● **Exercise requirements**
The required output is a copy of each line in the material below that includes "label".

——

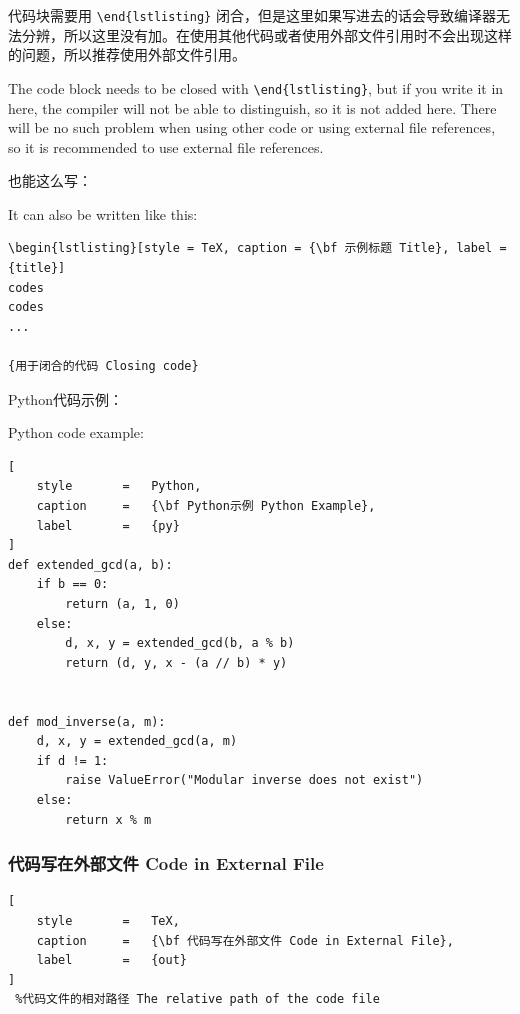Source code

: \documentclass{article}
\begin{document}
代码块需要用 \verb|\end{lstlisting}| 闭合，但是这里如果写进去的话会导致编译器无法分辨，所以这里没有加。在使用其他代码或者使用外部文件引用时不会出现这样的问题，所以推荐使用外部文件引用。

The code block needs to be closed with \verb|\end{lstlisting}|, but if you write it in here, the compiler will not be able to distinguish, so it is not added here. There will be no such problem when using other code or using external file references, so it is recommended to use external file references.


\vspace{0.5cm}

也能这么写：

It can also be written like this:

\begin{lstlisting}[style = TeX, caption = {\bf 代码写在内部文件 Code in Internal File}, label = {code}]
\begin{lstlisting}[style = TeX, caption = {\bf 示例标题 Title}, label = {title}]
codes
codes
...

{用于闭合的代码 Closing code}
\end{lstlisting}


\vspace{0.5cm}

Python代码示例：

Python code example:

\begin{lstlisting}[
    style       =   Python,
    caption     =   {\bf Python示例 Python Example},
    label       =   {py}
]
def extended_gcd(a, b):
    if b == 0:
        return (a, 1, 0)
    else:
        d, x, y = extended_gcd(b, a % b)
        return (d, y, x - (a // b) * y)


def mod_inverse(a, m):
    d, x, y = extended_gcd(a, m)
    if d != 1:
        raise ValueError("Modular inverse does not exist")
    else:
        return x % m
\end{lstlisting}



\subsubsection{代码写在外部文件 Code in External File}

\begin{lstlisting}[
    style       =   TeX,
    caption     =   {\bf 代码写在外部文件 Code in External File},
    label       =   {out}
]
 %代码文件的相对路径 The relative path of the code file
\end{lstlisting} 
\end{document}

——

● **Written response**
\begin{lstlisting}[style = TeX, caption = {\bf 代码写在内部文件 Code in Internal File}, label = {code}]
\begin{lstlisting}[style = TeX, caption = {\bf 示例标题 Title}, label = {title}]
    label       =   {py}
    label       =   {out}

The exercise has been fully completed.